- Opening Delimiter -

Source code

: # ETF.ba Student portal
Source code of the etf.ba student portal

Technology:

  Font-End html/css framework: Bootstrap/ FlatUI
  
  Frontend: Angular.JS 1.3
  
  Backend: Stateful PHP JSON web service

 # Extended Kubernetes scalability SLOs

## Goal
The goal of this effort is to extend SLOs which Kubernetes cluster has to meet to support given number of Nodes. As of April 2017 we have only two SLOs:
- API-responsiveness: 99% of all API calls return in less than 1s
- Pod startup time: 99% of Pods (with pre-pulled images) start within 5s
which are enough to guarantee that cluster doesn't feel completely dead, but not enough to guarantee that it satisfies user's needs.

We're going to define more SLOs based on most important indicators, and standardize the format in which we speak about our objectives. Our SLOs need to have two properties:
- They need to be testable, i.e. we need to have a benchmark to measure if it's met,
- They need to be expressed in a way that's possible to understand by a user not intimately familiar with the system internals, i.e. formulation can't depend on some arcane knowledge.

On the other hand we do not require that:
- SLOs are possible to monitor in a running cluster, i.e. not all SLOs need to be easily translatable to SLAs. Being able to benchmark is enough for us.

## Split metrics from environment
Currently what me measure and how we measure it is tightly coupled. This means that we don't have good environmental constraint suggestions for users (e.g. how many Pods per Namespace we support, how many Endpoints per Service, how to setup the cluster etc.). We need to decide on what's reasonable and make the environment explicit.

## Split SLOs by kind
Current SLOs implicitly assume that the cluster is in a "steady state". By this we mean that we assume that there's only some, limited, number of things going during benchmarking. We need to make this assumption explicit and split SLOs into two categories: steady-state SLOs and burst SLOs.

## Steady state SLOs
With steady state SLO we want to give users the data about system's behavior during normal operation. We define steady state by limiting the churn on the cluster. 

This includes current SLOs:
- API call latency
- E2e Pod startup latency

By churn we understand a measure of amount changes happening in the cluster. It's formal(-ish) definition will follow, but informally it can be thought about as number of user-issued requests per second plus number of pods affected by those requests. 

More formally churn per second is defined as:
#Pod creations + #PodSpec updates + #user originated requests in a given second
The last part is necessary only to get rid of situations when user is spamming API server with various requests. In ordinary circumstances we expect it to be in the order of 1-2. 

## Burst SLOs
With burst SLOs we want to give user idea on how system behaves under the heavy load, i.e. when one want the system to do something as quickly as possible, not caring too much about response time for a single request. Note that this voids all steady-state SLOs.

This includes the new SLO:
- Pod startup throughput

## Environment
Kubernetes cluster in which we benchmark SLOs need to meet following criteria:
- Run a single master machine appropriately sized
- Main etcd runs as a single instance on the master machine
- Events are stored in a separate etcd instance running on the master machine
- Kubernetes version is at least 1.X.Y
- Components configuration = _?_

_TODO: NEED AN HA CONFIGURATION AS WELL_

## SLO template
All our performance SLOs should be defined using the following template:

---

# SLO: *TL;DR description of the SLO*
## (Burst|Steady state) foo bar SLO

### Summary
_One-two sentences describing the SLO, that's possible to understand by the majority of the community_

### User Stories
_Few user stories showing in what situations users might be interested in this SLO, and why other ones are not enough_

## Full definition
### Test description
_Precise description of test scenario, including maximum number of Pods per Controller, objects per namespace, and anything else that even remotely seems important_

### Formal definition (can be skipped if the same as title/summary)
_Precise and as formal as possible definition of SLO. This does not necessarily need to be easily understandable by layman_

- Closing Delimiter -

**EXERCISE DIRECTIONS**. Line by line, please reproduce the records exactly.

**ANSWER FOR THIS EXERCISE**.
Source code

: # ETF.ba Student portal
Source code of the etf.ba student portal

Technology:

  Font-End html/css framework: Bootstrap/ FlatUI
  
  Frontend: Angular.JS 1.3
  
  Backend: Stateful PHP JSON web service

 # Extended Kubernetes scalability SLOs

## Goal
The goal of this effort is to extend SLOs which Kubernetes cluster has to meet to support given number of Nodes. As of April 2017 we have only two SLOs:
- API-responsiveness: 99% of all API calls return in less than 1s
- Pod startup time: 99% of Pods (with pre-pulled images) start within 5s
which are enough to guarantee that cluster doesn't feel completely dead, but not enough to guarantee that it satisfies user's needs.

We're going to define more SLOs based on most important indicators, and standardize the format in which we speak about our objectives. Our SLOs need to have two properties:
- They need to be testable, i.e. we need to have a benchmark to measure if it's met,
- They need to be expressed in a way that's possible to understand by a user not intimately familiar with the system internals, i.e. formulation can't depend on some arcane knowledge.

On the other hand we do not require that:
- SLOs are possible to monitor in a running cluster, i.e. not all SLOs need to be easily translatable to SLAs. Being able to benchmark is enough for us.

## Split metrics from environment
Currently what me measure and how we measure it is tightly coupled. This means that we don't have good environmental constraint suggestions for users (e.g. how many Pods per Namespace we support, how many Endpoints per Service, how to setup the cluster etc.). We need to decide on what's reasonable and make the environment explicit.

## Split SLOs by kind
Current SLOs implicitly assume that the cluster is in a "steady state". By this we mean that we assume that there's only some, limited, number of things going during benchmarking. We need to make this assumption explicit and split SLOs into two categories: steady-state SLOs and burst SLOs.

## Steady state SLOs
With steady state SLO we want to give users the data about system's behavior during normal operation. We define steady state by limiting the churn on the cluster. 

This includes current SLOs:
- API call latency
- E2e Pod startup latency

By churn we understand a measure of amount changes happening in the cluster. It's formal(-ish) definition will follow, but informally it can be thought about as number of user-issued requests per second plus number of pods affected by those requests. 

More formally churn per second is defined as:
#Pod creations + #PodSpec updates + #user originated requests in a given second
The last part is necessary only to get rid of situations when user is spamming API server with various requests. In ordinary circumstances we expect it to be in the order of 1-2. 

## Burst SLOs
With burst SLOs we want to give user idea on how system behaves under the heavy load, i.e. when one want the system to do something as quickly as possible, not caring too much about response time for a single request. Note that this voids all steady-state SLOs.

This includes the new SLO:
- Pod startup throughput

## Environment
Kubernetes cluster in which we benchmark SLOs need to meet following criteria:
- Run a single master machine appropriately sized
- Main etcd runs as a single instance on the master machine
- Events are stored in a separate etcd instance running on the master machine
- Kubernetes version is at least 1.X.Y
- Components configuration = _?_

_TODO: NEED AN HA CONFIGURATION AS WELL_

## SLO template
All our performance SLOs should be defined using the following template:

---

# SLO: *TL;DR description of the SLO*
## (Burst|Steady state) foo bar SLO

### Summary
_One-two sentences describing the SLO, that's possible to understand by the majority of the community_

### User Stories
_Few user stories showing in what situations users might be interested in this SLO, and why other ones are not enough_

## Full definition
### Test description
_Precise description of test scenario, including maximum number of Pods per Controller, objects per namespace, and anything else that even remotely seems important_

### Formal definition (can be skipped if the same as title/summary)
_Precise and as formal as possible definition of SLO. This does not necessarily need to be easily understandable by layman_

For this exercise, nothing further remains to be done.